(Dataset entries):
- - -
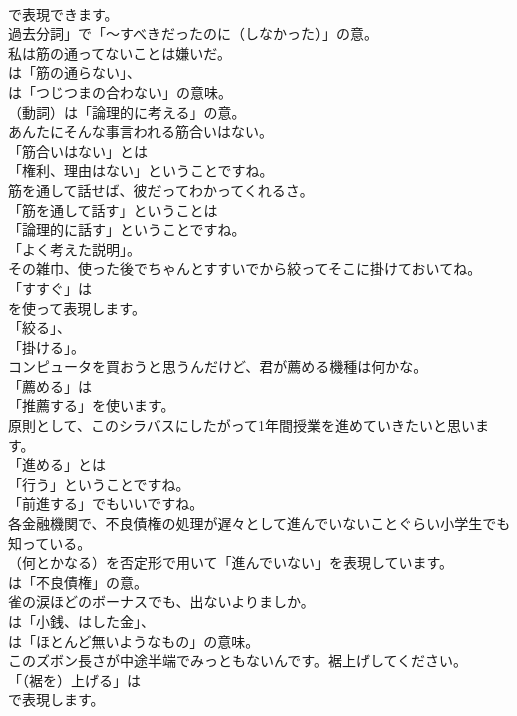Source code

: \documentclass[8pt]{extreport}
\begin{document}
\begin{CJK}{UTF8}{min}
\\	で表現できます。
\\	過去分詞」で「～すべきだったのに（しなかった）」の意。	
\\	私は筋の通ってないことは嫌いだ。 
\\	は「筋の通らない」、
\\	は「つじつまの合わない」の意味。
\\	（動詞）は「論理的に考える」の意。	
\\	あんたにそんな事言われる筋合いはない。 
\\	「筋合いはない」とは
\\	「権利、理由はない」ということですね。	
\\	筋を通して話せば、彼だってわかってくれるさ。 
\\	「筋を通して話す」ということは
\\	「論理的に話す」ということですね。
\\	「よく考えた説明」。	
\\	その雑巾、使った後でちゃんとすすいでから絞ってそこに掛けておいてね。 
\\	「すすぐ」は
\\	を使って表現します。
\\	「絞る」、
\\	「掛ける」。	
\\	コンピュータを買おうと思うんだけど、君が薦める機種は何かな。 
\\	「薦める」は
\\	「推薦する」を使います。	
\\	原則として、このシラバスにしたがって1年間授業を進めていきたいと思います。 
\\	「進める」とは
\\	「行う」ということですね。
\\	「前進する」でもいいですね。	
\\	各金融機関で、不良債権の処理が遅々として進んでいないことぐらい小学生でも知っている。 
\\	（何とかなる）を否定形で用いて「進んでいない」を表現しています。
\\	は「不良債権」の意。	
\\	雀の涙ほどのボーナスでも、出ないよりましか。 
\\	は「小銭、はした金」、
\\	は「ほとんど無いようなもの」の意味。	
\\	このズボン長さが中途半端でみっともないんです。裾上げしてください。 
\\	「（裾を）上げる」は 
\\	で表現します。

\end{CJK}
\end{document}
- - -
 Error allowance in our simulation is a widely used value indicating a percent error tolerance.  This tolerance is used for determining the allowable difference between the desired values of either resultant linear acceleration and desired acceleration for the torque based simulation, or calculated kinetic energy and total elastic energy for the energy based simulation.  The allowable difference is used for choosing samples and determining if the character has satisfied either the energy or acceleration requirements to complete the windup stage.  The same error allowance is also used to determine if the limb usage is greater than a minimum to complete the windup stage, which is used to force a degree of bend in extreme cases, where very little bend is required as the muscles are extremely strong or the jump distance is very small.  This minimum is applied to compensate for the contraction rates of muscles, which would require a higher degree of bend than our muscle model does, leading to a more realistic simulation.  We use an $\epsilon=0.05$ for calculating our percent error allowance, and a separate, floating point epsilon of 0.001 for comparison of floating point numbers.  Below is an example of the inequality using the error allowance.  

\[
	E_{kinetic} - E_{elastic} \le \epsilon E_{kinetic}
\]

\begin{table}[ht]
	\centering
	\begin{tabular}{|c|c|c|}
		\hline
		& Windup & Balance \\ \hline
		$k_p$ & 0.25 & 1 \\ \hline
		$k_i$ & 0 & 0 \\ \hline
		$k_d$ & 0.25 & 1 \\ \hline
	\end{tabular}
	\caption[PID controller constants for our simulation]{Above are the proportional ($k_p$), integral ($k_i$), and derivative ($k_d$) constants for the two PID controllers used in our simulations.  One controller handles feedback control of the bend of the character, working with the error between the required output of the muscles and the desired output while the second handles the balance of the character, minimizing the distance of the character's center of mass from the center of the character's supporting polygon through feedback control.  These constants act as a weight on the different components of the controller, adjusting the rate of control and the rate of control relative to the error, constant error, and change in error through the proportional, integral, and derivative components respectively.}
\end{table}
- - -
In the entries above, find each line with "ということですね" and copy it.

\\	「権利、理由はない」ということですね。	
\\	「論理的に話す」ということですね。
\\	「行う」ということですね。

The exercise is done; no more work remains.